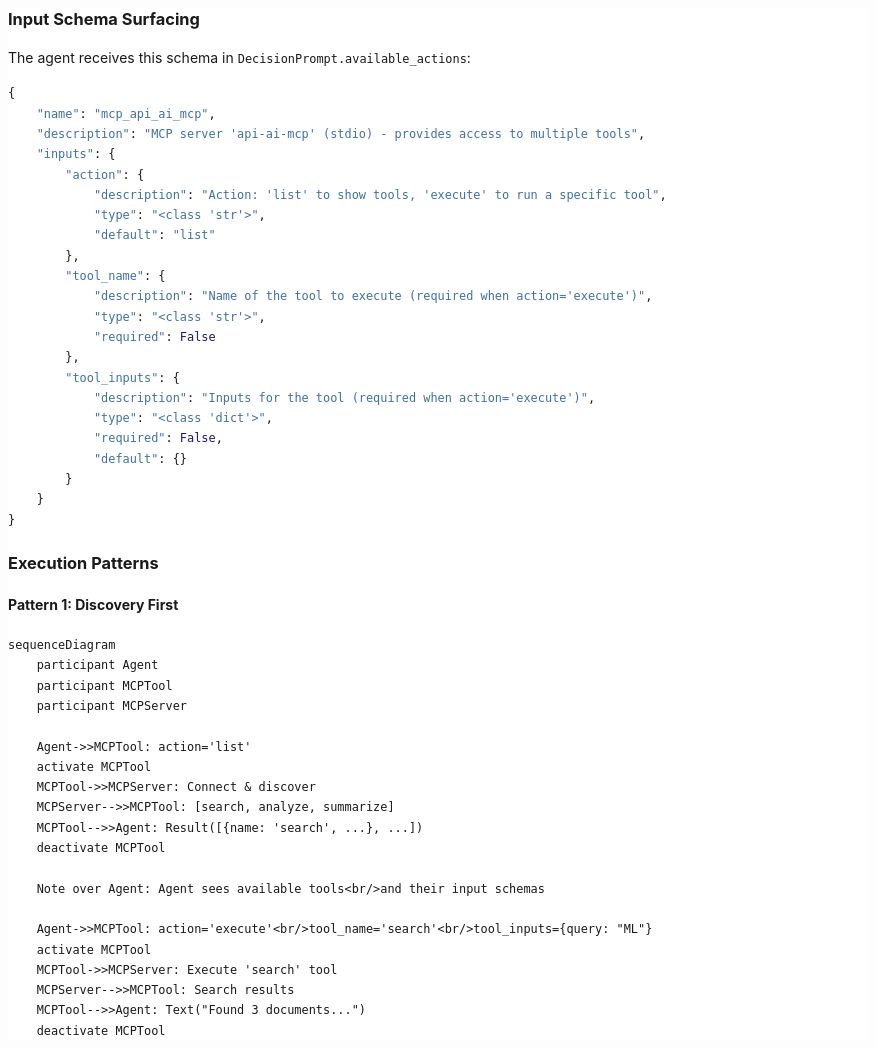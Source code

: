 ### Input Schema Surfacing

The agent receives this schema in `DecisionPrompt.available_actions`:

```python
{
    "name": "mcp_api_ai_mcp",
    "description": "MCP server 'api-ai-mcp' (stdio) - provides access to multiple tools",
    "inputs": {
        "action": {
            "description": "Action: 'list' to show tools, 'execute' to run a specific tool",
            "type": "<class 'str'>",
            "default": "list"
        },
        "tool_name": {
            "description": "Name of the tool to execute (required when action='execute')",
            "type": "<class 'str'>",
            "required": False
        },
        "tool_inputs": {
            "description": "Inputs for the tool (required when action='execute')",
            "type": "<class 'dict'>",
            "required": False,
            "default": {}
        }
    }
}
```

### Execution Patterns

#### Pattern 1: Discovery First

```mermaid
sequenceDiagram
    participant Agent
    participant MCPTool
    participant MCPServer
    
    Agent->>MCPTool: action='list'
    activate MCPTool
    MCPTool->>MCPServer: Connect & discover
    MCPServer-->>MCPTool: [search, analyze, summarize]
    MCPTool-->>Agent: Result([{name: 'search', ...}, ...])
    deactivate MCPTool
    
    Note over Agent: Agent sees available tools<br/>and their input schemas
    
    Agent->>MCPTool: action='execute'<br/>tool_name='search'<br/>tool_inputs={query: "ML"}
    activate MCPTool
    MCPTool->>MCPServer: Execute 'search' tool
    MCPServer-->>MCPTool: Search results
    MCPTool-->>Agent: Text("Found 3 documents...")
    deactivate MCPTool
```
==
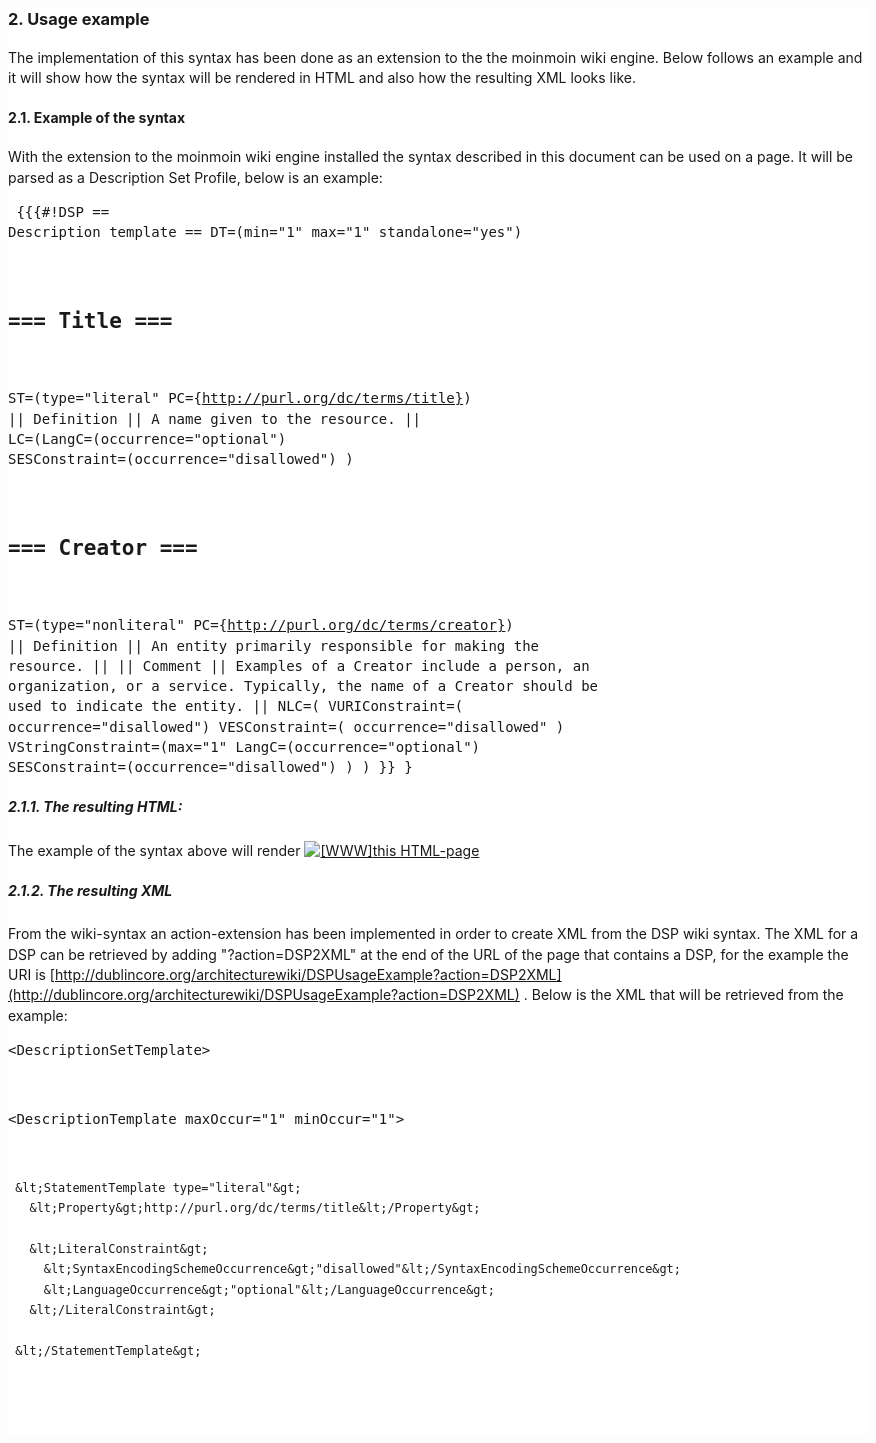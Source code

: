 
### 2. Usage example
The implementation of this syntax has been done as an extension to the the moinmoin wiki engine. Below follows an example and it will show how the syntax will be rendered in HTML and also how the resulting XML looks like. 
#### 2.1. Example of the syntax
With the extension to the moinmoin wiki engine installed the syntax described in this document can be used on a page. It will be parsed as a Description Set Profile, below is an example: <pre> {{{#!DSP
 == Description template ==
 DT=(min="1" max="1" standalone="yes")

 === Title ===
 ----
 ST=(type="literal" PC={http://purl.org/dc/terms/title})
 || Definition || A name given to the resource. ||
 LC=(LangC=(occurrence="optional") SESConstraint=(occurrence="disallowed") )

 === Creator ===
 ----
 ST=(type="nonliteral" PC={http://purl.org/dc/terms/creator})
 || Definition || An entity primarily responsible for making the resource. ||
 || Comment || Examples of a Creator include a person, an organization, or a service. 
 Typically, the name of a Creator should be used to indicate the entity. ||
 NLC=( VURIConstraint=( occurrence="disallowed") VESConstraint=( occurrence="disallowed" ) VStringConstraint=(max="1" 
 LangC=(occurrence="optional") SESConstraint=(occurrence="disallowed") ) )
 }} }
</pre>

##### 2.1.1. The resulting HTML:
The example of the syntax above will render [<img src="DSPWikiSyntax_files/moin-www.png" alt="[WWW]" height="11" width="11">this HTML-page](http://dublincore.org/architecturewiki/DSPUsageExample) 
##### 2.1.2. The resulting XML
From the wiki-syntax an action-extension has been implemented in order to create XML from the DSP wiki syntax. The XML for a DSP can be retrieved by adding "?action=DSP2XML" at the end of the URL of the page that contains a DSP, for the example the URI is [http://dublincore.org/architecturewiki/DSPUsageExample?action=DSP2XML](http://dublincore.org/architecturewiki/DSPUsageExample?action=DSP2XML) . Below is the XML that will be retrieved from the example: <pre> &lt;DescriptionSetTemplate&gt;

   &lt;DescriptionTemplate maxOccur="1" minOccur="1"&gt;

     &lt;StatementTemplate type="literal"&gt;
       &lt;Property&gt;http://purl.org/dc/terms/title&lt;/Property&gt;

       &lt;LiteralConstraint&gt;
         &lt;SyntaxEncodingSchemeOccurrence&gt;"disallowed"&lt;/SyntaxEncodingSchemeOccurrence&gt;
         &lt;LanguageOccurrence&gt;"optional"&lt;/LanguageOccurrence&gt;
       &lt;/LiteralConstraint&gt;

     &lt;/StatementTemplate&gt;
...
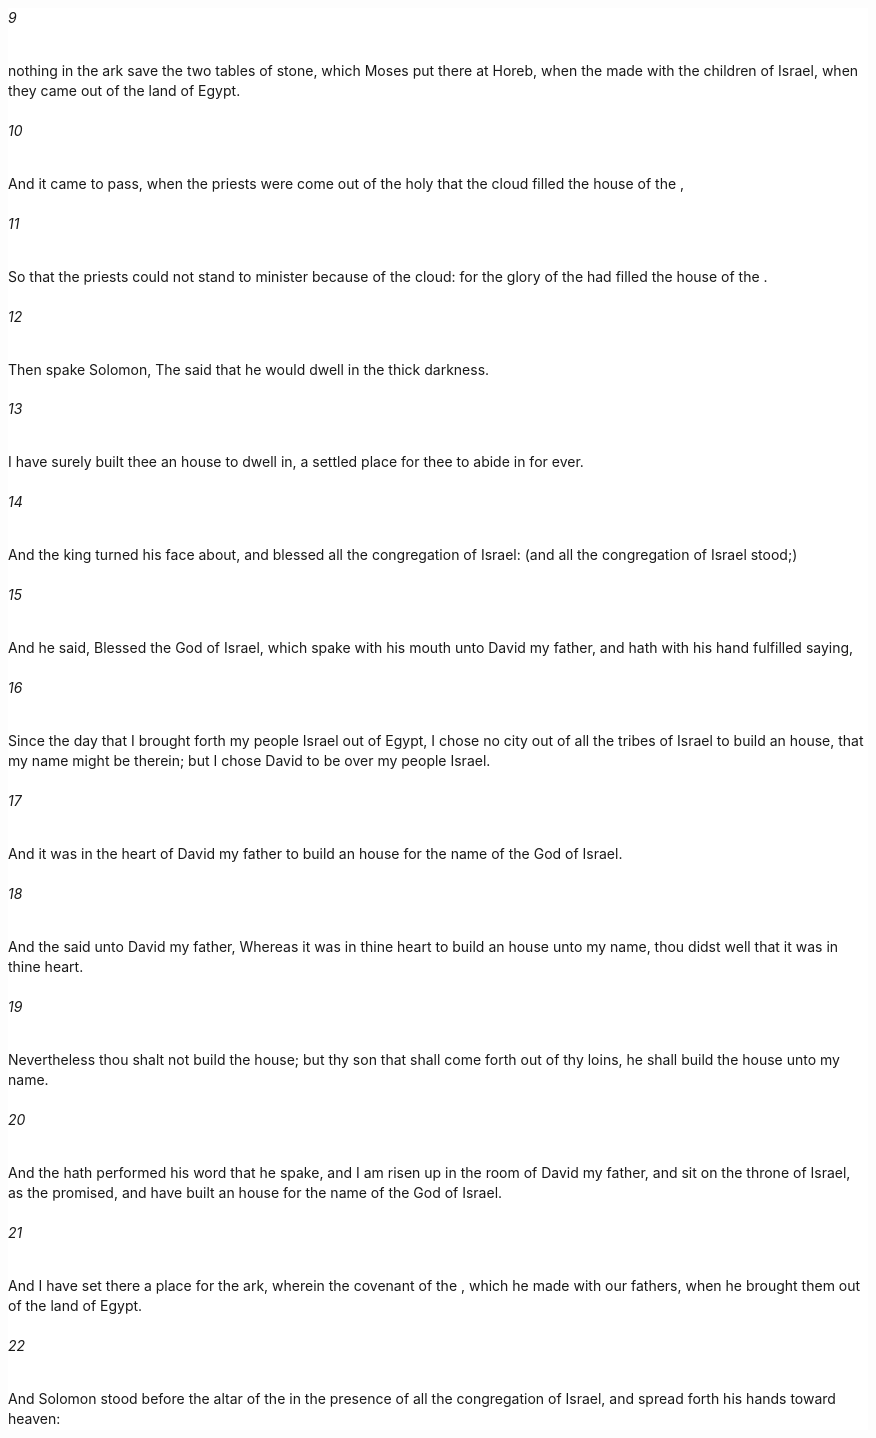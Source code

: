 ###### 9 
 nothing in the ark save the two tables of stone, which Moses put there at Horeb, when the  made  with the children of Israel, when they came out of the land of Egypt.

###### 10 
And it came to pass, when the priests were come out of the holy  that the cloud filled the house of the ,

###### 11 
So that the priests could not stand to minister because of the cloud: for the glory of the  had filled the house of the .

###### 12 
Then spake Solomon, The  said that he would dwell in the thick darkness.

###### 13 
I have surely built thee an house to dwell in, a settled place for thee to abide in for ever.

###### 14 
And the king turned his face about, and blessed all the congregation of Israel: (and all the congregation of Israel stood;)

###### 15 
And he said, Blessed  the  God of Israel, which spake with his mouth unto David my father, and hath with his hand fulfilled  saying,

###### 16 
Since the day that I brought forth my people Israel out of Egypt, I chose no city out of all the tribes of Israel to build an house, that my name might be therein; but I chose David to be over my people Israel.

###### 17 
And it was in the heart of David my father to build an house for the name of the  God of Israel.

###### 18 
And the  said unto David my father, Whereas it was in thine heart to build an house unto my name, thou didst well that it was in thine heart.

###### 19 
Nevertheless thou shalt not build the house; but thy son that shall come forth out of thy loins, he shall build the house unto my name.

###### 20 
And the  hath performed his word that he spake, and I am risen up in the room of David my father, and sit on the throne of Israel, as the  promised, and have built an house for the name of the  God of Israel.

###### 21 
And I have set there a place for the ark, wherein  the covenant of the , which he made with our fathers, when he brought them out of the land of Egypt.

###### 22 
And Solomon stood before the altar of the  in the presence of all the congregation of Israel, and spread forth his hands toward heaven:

▶ **Required action**
Report each line of the material in which the string "StatementTemplate" occurs.

▶ **Response to this exercise**
     &lt;StatementTemplate type="literal"&gt;
     &lt;/StatementTemplate&gt;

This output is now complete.